[AIM OF THE EXERCISE]
Write the full listing out again, keeping every line exactly as it is.

[INFORMATION]
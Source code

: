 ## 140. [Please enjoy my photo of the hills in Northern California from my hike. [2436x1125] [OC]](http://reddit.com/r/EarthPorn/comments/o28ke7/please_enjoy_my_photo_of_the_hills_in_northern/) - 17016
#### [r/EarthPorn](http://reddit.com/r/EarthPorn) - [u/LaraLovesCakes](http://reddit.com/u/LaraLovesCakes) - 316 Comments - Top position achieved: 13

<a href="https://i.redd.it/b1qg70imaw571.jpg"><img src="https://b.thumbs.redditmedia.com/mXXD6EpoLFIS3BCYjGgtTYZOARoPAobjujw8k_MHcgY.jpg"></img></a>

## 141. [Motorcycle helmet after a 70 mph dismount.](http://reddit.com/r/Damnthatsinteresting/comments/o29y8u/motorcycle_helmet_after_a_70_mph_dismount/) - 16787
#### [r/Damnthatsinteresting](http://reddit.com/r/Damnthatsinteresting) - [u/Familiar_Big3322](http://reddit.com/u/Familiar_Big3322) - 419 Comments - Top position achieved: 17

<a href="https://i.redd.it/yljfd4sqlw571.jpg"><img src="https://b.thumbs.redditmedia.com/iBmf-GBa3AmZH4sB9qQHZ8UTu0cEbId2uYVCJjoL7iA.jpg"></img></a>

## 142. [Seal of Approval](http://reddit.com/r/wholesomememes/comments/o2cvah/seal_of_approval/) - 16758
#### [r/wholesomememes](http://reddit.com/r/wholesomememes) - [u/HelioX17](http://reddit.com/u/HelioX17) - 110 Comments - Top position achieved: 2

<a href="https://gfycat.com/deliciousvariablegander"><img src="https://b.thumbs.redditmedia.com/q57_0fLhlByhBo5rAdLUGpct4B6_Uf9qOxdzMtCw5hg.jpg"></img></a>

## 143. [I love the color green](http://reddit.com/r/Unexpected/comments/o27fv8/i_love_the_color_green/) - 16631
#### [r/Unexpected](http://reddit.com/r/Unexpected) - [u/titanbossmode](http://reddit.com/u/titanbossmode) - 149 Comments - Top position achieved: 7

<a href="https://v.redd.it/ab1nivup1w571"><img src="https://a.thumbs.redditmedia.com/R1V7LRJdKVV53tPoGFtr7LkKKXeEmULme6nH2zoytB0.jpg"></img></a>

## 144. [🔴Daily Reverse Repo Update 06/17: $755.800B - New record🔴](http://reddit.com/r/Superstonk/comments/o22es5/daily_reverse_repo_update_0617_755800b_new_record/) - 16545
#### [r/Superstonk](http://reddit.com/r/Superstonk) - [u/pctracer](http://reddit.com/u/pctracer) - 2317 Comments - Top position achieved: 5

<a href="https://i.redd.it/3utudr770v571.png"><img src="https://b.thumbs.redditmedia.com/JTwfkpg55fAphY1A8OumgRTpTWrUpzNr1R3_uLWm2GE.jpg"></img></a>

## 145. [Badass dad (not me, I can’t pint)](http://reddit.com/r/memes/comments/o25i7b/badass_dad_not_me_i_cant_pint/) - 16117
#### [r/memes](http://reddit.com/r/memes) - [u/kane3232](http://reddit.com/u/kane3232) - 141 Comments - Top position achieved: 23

[YOUR RESPONSE]
Source code

: ## 140. [Please enjoy my photo of the hills in Northern California from my hike. [2436x1125] [OC]](http://reddit.com/r/EarthPorn/comments/o28ke7/please_enjoy_my_photo_of_the_hills_in_northern/) - 17016
#### [r/EarthPorn](http://reddit.com/r/EarthPorn) - [u/LaraLovesCakes](http://reddit.com/u/LaraLovesCakes) - 316 Comments - Top position achieved: 13

<a href="https://i.redd.it/b1qg70imaw571.jpg"><img src="https://b.thumbs.redditmedia.com/mXXD6EpoLFIS3BCYjGgtTYZOARoPAobjujw8k_MHcgY.jpg"></img></a>

## 141. [Motorcycle helmet after a 70 mph dismount.](http://reddit.com/r/Damnthatsinteresting/comments/o29y8u/motorcycle_helmet_after_a_70_mph_dismount/) - 16787
#### [r/Damnthatsinteresting](http://reddit.com/r/Damnthatsinteresting) - [u/Familiar_Big3322](http://reddit.com/u/Familiar_Big3322) - 419 Comments - Top position achieved: 17

<a href="https://i.redd.it/yljfd4sqlw571.jpg"><img src="https://b.thumbs.redditmedia.com/iBmf-GBa3AmZH4sB9qQHZ8UTu0cEbId2uYVCJjoL7iA.jpg"></img></a>

## 142. [Seal of Approval](http://reddit.com/r/wholesomememes/comments/o2cvah/seal_of_approval/) - 16758
#### [r/wholesomememes](http://reddit.com/r/wholesomememes) - [u/HelioX17](http://reddit.com/u/HelioX17) - 110 Comments - Top position achieved: 2

<a href="https://gfycat.com/deliciousvariablegander"><img src="https://b.thumbs.redditmedia.com/q57_0fLhlByhBo5rAdLUGpct4B6_Uf9qOxdzMtCw5hg.jpg"></img></a>

## 143. [I love the color green](http://reddit.com/r/Unexpected/comments/o27fv8/i_love_the_color_green/) - 16631
#### [r/Unexpected](http://reddit.com/r/Unexpected) - [u/titanbossmode](http://reddit.com/u/titanbossmode) - 149 Comments - Top position achieved: 7

<a href="https://v.redd.it/ab1nivup1w571"><img src="https://a.thumbs.redditmedia.com/R1V7LRJdKVV53tPoGFtr7LkKKXeEmULme6nH2zoytB0.jpg"></img></a>

## 144. [🔴Daily Reverse Repo Update 06/17: $755.800B - New record🔴](http://reddit.com/r/Superstonk/comments/o22es5/daily_reverse_repo_update_0617_755800b_new_record/) - 16545
#### [r/Superstonk](http://reddit.com/r/Superstonk) - [u/pctracer](http://reddit.com/u/pctracer) - 2317 Comments - Top position achieved: 5

<a href="https://i.redd.it/3utudr770v571.png"><img src="https://b.thumbs.redditmedia.com/JTwfkpg55fAphY1A8OumgRTpTWrUpzNr1R3_uLWm2GE.jpg"></img></a>

## 145. [Badass dad (not me, I can’t pint)](http://reddit.com/r/memes/comments/o25i7b/badass_dad_not_me_i_cant_pint/) - 16117
#### [r/memes](http://reddit.com/r/memes) - [u/kane3232](http://reddit.com/u/kane3232) - 141 Comments - Top position achieved: 23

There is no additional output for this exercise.